FPÖ-Kunasek: Dienstfreistellung von Mitgliedern der Freiwilligen Feuerwehren von den Regierungsparteien abgelehnt

Wien (OTS) - Die Freiwilligen Feuerwehren leisten ehrenamtlich zigtausende Mannstunden. Die Feuerwehrmitglieder retten - oft unter Lebensgefahr - Menschenleben, helfen bei Naturkatastrophen und retten Sachwerte in Millionenhöhe. Gerade aufgrund der derzeitigen Wettersituation kam und kommt es zu vermehrten und lang anhaltenden Einsätzen der Feuerwehren in den betroffenen Regionen.

"Für viele Freiwillige Feuerwehren wird es zu einem immer größeren Problem, die Tagesausrückbereitschaft in der Zeit zwischen 7:00 Uhr und 17:00 Uhr sicherzustellen. Viele Feuerwehrmitglieder müssen aus beruflichen Gründen aus ihrer jeweiligen Ortsgemeinde auspendeln und stehen daher zu diesen Zeiten nicht zur Verfügung. Um der in den jeweiligen Landesfeuerwehrgesetzen geregelten Pflicht der Feuerwehrmitglieder zur Hilfeleistung bei Brand- und sonstigen Einsätzen nachkommen zu können, müssen Berufstätige Urlaub oder Zeitausgleich verbrauchen", zeigt der freiheitliche Nationalratsabgeordnete Mario Kunasek einen eklatanten Missstand auf.
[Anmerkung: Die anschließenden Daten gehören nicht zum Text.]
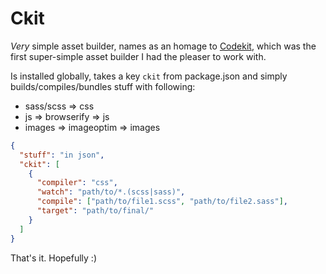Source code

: # Ckit

*Very* simple asset builder, names as an homage to [Codekit](https://codekitapp.com), which was the first super-simple asset builder I had the pleaser to work with.

Is installed globally, takes a key `ckit` from package.json and simply builds/compiles/bundles stuff with following:

* sass/scss => css
* js => browserify => js
* images => imageoptim => images

``` json
{
  "stuff": "in json",
  "ckit": [
    {
      "compiler": "css",
      "watch": "path/to/*.(scss|sass)",
      "compile": ["path/to/file1.scss", "path/to/file2.sass"],
      "target": "path/to/final/"
    }
  ]
}
```

That's it. Hopefully :)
Aufgrund dieser Tatsache stellte Kunasek gemeinsam mit weiteren freiheitlichen Abgeordneten im Nationalrat einen Entschließungsantrag, wonach die Bundesregierung aufgefordert wird eine rechtliche Grundlage zu schaffen, welche Feuerwehrmitgliedern, die Beamte oder Vertragsbedienstete des öffentlichen Dienstes sind, Dienstfreistellungen für die Dauer des jeweiligen Einsatzzeitraumes zu ermöglichen. "Dies sollte ein erster Schritt sein, Ziel muss natürlich sein, dass sämtliche Berufsgruppen von so einer Regelung erfasst werden. Während BZÖ und Grüne dem Antrag zustimmten, lehnten SPÖ und ÖVP diesen bedauerlicherweise ab. Die Regierungsparteien haben damit eine Unterstützung der ehrenamtlichen Tätigkeit von Feuerwehrmitgliedern und damit der Stärkung der Einsatzbereitschaft der Freiwilligen Feuerwehren vorerst verhindert", ist Kunasek über die Ablehnung des Antrages enttäuscht.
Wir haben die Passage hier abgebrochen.